Black Hole Games, where you go to play and never come out. The tagline would be cheesy if the internet didn’t claim to be true. On the bus ride to the city, It’d been a mistake to scroll through the poorly made fan sites and blog posts dedicated to the place. Haunted, alien outpost, serial killer’s base of operations, a drug house, the lack of agreement added to the mystery.

I feel Billy’s large hand rest on my shoulder. “It’s time for Apollo to prove he’s a real man.”

I want to growl that I am a real man, but that would be unfair. The gaming club has never used the wrong pronouns or dead-named me.

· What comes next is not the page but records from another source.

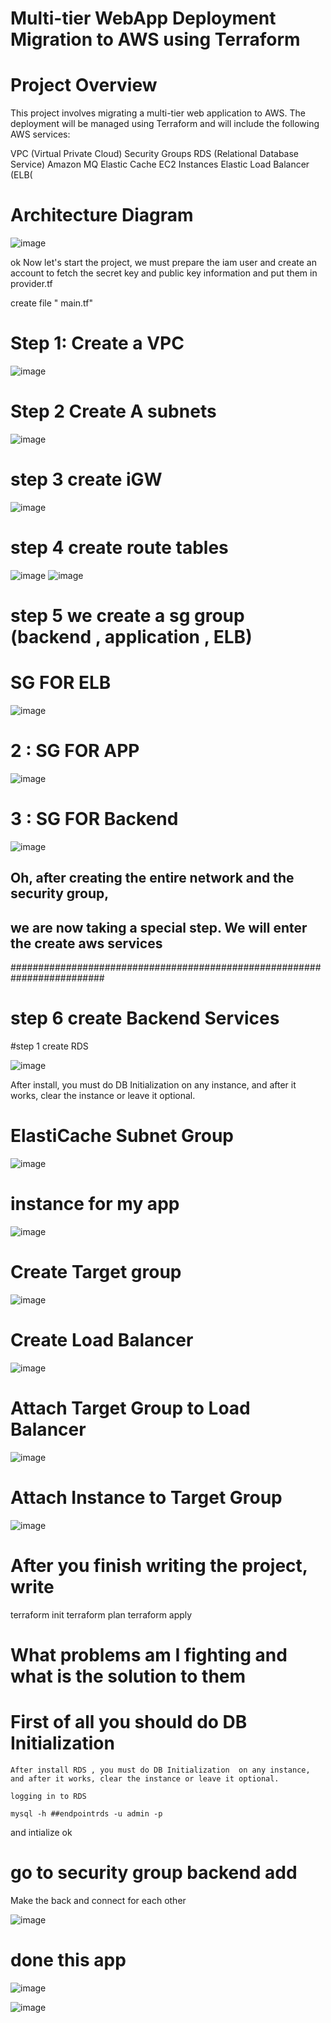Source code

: # Multi-tier WebApp Deployment Migration to AWS using Terraform
# Project Overview

This project involves migrating a multi-tier web application to AWS. The deployment will be managed using Terraform and will include the following AWS services:

VPC (Virtual Private Cloud)
Security Groups
RDS (Relational Database Service)
Amazon MQ
Elastic Cache
EC2 Instances
Elastic Load Balancer (ELB(
  # Architecture Diagram
  ![image](https://github.com/user-attachments/assets/e88635cc-aac8-4f2b-a3dc-4769c987c970)

ok Now let's start the project, we must prepare the iam user and create an account to fetch the secret key and public key information and put them in provider.tf 


create file " main.tf"

# Step 1: Create a VPC

![image](https://github.com/user-attachments/assets/d8b3f5bc-a448-477e-840b-da14a460df10)
# Step 2 Create A subnets 
  
![image](https://github.com/user-attachments/assets/dddaed29-abbb-4b4c-898a-e0beccaaf19a)

# step 3 create iGW 
![image](https://github.com/user-attachments/assets/067639e4-3ee5-4e97-8f11-645363727b9f)

# step 4 create route tables 
![image](https://github.com/user-attachments/assets/71367b8d-84a1-433b-a6f0-5ad84cda2185)
![image](https://github.com/user-attachments/assets/4453cd00-29e2-458d-be35-5ae3f27f3fa8)

# step 5 we create a sg group (backend , application , ELB)

# SG FOR ELB

![image](https://github.com/user-attachments/assets/a40bc0c2-3b8f-4d0d-b645-e09566344c2d)
# 2 : SG FOR APP
![image](https://github.com/user-attachments/assets/4588bde4-cccc-419a-8e36-49815bef1832)

# 3 : SG FOR Backend

![image](https://github.com/user-attachments/assets/25520c55-35d9-4947-a964-81825d36f2ad)

## Oh, after creating the entire network and the security group,
## we are now taking a special step. We will enter the create aws services
#########################################################################
# step 6 create Backend Services 
#step 1 create RDS 

![image](https://github.com/user-attachments/assets/1ae46a6f-f2d6-4600-befd-e67df4e6d7b0)

After install, you must do DB Initialization on any instance, and after it works, clear the instance or leave it optional. 

# ElastiCache Subnet Group

![image](https://github.com/user-attachments/assets/27e851ae-cb3e-47eb-881c-9012f3a79144)

# instance for my app

![image](https://github.com/user-attachments/assets/e538c0be-7b9b-4f07-8812-4e9c71fd1346)

#  Create Target group
![image](https://github.com/user-attachments/assets/3a6575b8-63c4-45a7-b672-584f1beae2fa)

# Create Load Balancer

![image](https://github.com/user-attachments/assets/c01f6268-1281-4955-85ef-d201d283c5ed)

 # Attach Target Group to Load Balancer 
 
 ![image](https://github.com/user-attachments/assets/d543561b-c1e3-4f0f-8dac-0b3951e8bc56)

# Attach Instance to Target Group
![image](https://github.com/user-attachments/assets/0139bc3a-08bf-42ea-94fe-f586d8f4afbb)



# After you finish writing the project, write 

terraform init 
terraform plan
terraform apply

# What problems am I fighting and what is the solution to them 

 # First of all you should do DB Initialization 
    After install RDS , you must do DB Initialization  on any instance, and after it works, clear the instance or leave it optional. 

    logging in to RDS

    mysql -h ##endpointrds -u admin -p
and intialize ok 


# go to security group backend add 
  Make the back and connect for each other  
  
![image](https://github.com/user-attachments/assets/7b83fb10-ce0d-4acc-9f94-59557540d053)



# done this app

![image](https://github.com/user-attachments/assets/b698328b-da07-4704-9295-c15131d1e7eb)

![image](https://github.com/user-attachments/assets/ee40d0de-1139-42fb-bbbe-25b634649d33)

Billy’s a tad obtuse. His gears are slowly turning. “I didn’t mean, dude..”

Cindy comes crashing in to save him. “Apollo will kick the ass of any three-armed murderer set to chop him up and shove him inside the arcade cases.”

“Even alien ghosts will tremble in fear from our Solo-mid.” Mike drops in.

“This is a bad idea,” Dylan says with a serious look before continuing. “A.P. will totally get Tron’d, or Big’d, maybe Jumanji’d.”

Our healer, always managing to make a rational thought into something unbelievable.

“It’s tradition. Even you had to sneak into the haunted factory for the tournament in Dallas.”

Dylan huffs, “It was awful. A rat stole my Cheetos. Don’t let Mickey take your treats, A.P.”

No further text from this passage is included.